Records from a dataset
***

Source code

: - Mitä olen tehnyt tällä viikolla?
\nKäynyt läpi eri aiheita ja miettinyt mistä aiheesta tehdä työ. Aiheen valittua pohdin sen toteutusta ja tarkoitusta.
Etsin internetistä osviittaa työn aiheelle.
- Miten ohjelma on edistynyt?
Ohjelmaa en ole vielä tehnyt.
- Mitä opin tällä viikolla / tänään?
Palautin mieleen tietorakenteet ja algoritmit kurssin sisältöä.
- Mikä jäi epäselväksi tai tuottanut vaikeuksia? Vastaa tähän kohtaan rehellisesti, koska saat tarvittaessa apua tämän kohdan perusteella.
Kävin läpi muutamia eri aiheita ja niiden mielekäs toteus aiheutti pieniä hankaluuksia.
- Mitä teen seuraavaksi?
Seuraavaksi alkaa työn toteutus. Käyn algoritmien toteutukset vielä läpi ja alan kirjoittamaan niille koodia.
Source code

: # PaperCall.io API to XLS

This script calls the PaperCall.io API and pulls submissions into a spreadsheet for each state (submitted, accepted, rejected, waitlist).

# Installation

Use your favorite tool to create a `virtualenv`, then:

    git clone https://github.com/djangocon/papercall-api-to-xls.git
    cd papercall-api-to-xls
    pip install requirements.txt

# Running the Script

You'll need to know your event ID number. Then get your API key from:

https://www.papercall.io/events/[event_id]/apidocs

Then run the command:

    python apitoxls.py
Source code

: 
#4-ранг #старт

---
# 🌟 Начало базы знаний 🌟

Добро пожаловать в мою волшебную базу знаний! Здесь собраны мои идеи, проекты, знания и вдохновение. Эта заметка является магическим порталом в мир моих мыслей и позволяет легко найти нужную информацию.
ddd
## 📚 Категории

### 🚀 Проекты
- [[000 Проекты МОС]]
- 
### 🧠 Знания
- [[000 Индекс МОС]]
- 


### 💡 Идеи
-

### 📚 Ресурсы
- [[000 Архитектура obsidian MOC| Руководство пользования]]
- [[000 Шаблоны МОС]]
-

***

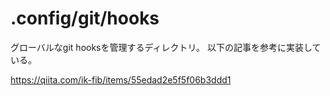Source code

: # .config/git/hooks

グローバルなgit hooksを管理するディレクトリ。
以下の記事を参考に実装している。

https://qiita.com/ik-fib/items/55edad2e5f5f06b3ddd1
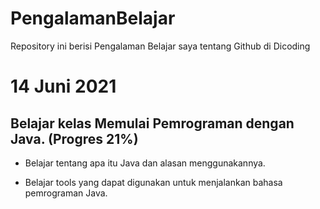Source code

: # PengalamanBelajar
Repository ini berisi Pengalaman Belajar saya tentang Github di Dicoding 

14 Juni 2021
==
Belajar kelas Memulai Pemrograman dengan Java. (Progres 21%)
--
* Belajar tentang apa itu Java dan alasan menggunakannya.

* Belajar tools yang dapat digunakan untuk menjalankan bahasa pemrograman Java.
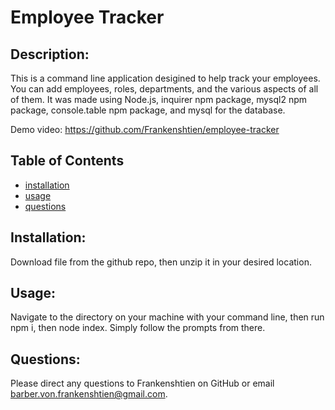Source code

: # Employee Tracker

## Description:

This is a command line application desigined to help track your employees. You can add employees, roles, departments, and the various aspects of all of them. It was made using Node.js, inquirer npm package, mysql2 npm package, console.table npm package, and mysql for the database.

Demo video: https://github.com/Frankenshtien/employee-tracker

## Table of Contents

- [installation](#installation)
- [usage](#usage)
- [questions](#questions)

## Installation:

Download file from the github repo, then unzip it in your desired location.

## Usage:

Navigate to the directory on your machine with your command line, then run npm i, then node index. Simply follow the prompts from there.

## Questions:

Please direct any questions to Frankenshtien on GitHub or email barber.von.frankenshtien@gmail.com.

***

Which of the lines above carry the string "tehnyt"? Pick them out and copy them.

: - Mitä olen tehnyt tällä viikolla?
Ohjelmaa en ole vielä tehnyt.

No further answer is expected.